Photo: imago images/imagebroker

Les votations sur une 13 rente AVS et sur l'augmentation de l'âge de la retraite approchent à grand pas. Le 3 mars prochain, Les Suissesses et les Suisses décideront de l'avenir du système de retraite suisse. Mais comment fonctionne ce dernier? Quel sera l'impact d'une 13e rente sur les caisses de pension? Blick fait un tour d'horizon sur tout ce qu'il faut savoir sur le sujet avant de prendre une décision en mars.

L'AVS: Assurance-vieillesse et survivants

Comment fonctionne la redistribution dans l'AVS?
Les actifs (comprendre les travailleurs) actuels financent, grâce à leurs cotisations, les rentes des retraités actuels: c'est ce que veut le système de financement par répartition. En outre, il existe aussi une grande redistribution des riches vers les pauvres. Celui qui gagne un million de francs paie des cotisations AVS sur la totalité de son salaire. Mais le montant des rentes est limité: la rente maximale est «seulement» deux fois plus élevée que la rente minimale. Il s'agit ici d'une volonté politique pour une assurance sociale solidaire. Selon un calcul de l'expert en prévoyance Andreas Zeller, 88% des retraités reçoivent une rente supérieure à celle qu'ils ont financée eux-mêmes, directement via les cotisations et indirectement via les impôts.

Qui en profite, à part les plus démunis?
Les veufs et les parents. Ils reçoivent des suppléments à leur pension de vieillesse, qui sont payés par la collectivité. Le premier groupe reçoit un supplément de 20% lors du calcul de leur pension de vieillesse. Les mères et les pères reçoivent des bonifications pour tâches éducatives jusqu'à ce que le plus jeune enfant atteigne l'âge de 16 ans. Il s'agit de cotisations AVS fictives qui sont créditées sur le compte AVS des parents – pour moitié à la mère et pour moitié au père – et ce, indépendamment du fait qu'ils travaillent moins à cause des enfants. Globalement, les femmes paient 34% des cotisations à l'AVS, mais perçoivent 55% des prestations, parce qu'elles vivent plus longtemps et parce qu'elles reçoivent plus souvent des suppléments de veuvage.

La redistribution dans l'AVS va-t-elle augmenter?
C'est très probable. Premièrement, contrairement à ce qui se passait auparavant, 20% de l'AVS est aujourd'hui financé par des subventions de la Confédération, donc par nos impôts. En raison de sa forte progressivité, l'impôt fédéral direct taxe les riches: le pour mille supérieur des revenus, avec un revenu imposable supérieur à un million de francs, paie environ 40% de l'impôt fédéral.
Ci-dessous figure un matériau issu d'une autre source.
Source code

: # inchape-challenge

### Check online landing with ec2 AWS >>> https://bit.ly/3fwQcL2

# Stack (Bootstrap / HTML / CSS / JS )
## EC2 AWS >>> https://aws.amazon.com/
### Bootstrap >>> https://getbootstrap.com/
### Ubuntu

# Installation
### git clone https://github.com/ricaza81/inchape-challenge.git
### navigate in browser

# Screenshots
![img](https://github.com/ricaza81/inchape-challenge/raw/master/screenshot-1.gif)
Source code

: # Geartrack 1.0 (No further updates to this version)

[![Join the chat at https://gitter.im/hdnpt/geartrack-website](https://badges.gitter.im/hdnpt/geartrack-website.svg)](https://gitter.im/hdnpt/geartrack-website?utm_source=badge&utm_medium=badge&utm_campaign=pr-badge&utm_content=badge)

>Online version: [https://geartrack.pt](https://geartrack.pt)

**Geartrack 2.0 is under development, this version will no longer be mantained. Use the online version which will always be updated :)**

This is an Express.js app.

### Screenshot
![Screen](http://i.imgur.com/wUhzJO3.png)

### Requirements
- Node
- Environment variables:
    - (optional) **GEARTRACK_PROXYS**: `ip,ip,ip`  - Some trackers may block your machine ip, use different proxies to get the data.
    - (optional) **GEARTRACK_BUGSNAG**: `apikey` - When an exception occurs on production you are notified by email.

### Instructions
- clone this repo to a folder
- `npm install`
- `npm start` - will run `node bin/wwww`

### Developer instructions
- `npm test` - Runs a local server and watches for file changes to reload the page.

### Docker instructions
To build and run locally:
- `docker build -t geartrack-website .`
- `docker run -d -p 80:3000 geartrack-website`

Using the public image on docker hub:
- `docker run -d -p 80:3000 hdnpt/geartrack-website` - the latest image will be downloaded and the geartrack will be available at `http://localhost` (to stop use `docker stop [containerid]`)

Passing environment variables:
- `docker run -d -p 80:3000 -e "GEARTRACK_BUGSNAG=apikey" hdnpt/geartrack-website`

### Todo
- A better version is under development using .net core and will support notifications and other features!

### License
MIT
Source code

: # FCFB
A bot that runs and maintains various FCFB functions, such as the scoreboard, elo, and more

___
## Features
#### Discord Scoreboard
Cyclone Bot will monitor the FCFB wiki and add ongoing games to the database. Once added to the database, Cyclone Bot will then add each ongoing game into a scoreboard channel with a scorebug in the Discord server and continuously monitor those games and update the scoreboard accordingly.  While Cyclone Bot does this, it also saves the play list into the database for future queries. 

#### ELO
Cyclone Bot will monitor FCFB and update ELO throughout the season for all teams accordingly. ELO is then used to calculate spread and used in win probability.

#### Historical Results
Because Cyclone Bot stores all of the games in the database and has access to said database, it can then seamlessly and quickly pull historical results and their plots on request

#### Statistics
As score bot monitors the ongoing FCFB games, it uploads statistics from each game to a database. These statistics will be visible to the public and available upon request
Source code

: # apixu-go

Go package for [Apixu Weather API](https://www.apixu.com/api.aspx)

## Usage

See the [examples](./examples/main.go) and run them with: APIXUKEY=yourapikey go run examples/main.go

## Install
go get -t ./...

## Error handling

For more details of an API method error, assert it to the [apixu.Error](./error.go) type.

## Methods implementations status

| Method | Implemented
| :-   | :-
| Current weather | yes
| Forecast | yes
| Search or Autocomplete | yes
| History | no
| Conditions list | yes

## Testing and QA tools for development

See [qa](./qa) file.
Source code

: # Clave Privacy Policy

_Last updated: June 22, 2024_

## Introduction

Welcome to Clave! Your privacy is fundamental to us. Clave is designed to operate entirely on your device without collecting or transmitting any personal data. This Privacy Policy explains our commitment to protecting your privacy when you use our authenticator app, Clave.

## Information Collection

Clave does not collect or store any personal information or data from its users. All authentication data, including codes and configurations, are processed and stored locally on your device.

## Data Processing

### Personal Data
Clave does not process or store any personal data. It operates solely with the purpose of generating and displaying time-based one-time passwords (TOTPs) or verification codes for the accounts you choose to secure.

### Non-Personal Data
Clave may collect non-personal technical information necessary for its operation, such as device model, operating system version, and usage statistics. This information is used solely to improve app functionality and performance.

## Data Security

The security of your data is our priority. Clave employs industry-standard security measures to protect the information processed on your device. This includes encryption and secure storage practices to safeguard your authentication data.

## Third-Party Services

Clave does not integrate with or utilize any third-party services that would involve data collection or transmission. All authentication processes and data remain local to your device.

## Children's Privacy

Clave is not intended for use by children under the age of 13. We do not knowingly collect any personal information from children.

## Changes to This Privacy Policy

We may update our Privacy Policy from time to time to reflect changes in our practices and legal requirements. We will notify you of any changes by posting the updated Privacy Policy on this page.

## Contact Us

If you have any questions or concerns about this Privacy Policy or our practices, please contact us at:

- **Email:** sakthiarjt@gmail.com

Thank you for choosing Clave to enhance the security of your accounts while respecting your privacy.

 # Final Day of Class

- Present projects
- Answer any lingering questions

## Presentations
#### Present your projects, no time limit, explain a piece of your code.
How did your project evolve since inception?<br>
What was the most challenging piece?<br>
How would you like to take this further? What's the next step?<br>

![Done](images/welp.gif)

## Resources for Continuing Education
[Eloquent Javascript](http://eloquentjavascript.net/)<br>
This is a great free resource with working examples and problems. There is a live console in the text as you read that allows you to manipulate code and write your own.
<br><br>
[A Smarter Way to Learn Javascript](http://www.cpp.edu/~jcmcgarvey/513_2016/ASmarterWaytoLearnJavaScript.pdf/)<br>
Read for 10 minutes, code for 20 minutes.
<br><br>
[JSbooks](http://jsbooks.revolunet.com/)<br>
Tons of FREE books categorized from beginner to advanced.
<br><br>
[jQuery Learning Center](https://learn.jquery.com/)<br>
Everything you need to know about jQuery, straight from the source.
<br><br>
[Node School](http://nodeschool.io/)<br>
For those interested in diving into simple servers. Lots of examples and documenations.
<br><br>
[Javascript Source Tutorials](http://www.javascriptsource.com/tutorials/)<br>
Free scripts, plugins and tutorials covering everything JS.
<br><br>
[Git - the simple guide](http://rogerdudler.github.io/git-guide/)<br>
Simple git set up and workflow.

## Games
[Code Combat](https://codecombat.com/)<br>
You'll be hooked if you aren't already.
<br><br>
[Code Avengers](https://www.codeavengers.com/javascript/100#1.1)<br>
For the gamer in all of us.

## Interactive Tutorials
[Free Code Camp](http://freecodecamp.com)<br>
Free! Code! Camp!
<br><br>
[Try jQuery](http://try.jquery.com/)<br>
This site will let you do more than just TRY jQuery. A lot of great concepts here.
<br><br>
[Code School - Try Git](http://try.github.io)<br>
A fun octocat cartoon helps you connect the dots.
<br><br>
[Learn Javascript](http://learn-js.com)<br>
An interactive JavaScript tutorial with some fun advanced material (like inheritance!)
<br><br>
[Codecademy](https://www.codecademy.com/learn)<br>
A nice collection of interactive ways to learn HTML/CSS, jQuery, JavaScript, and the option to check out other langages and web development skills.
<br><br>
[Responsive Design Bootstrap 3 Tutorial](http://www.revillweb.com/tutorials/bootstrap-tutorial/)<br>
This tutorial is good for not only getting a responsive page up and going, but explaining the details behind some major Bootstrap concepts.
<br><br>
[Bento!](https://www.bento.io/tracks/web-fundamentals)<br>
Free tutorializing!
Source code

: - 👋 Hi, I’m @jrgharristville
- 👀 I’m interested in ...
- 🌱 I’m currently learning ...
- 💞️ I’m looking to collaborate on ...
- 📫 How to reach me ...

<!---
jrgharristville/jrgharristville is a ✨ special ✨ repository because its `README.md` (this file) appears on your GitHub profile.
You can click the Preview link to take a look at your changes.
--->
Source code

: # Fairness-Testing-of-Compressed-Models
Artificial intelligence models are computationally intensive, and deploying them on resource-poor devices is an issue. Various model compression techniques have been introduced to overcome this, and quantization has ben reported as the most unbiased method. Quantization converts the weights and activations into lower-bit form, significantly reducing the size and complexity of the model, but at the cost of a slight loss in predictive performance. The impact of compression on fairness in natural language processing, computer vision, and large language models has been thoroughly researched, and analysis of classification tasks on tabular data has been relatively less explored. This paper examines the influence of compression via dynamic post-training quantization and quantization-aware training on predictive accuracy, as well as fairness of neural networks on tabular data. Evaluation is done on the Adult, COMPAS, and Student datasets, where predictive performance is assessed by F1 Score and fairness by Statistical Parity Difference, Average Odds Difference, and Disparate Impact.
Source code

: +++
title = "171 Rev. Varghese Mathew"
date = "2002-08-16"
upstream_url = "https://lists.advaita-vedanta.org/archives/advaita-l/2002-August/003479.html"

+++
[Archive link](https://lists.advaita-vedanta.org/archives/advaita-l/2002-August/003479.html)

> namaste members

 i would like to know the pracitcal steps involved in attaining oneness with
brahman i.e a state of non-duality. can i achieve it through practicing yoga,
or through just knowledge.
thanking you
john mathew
Deuxièmement, le nombre de hauts revenus est plus élevé aujourd'hui qu'au moment de l'introduction de l'AVS: les riches y contribuent donc davantage.

Une 13e rente AVS va-t-elle augmenter la redistribution?
Oui. Mais une 13e rente AVS coûtera des milliards. Alors que le texte de l'initiative ne répond pas clairement à la question du financement, trois alternatives restent évidentes:

  1. Par des déductions salariales plus élevées
  2. Par une augmentation de la TVA
  3. Par une combinaison des deux

La variante n°1 augmente la redistribution des actifs actuels vers les retraités. La variante n°2, en revanche, pèse également sur les retraités, puisque les personnes à faible revenu sont les plus touchées. Ces dernières dépensent une part beaucoup plus importante de leur revenu en biens de consommation. Une hausse de la TVA les toucherait donc plus durement que les personnes fortunées.

Quel rôle jouent les prestations complémentaires dans ce contexte?
Les prestations complémentaires (PC) sont une aide sociale pour les retraités lorsque les rentes de l'AVS et de la caisse de pension ne suffisent pas pour vivre. Les PC sont entièrement financées par la caisse de l'État, donc par nos impôts. D'où la nécessité de redistribution des «riches» contribuables vers les «pauvres» bénéficiaires de PC. Environ 10% des retraités âgés de 65 ans dépendent de ces PC. En d'autres termes, 90% des retraités s'en sortent sans, du moins au début de leur retraite. Si elle venait à être acceptée, les retraités recevraient tous une 13e rente, qu'ils en dépendent financièrement ou non.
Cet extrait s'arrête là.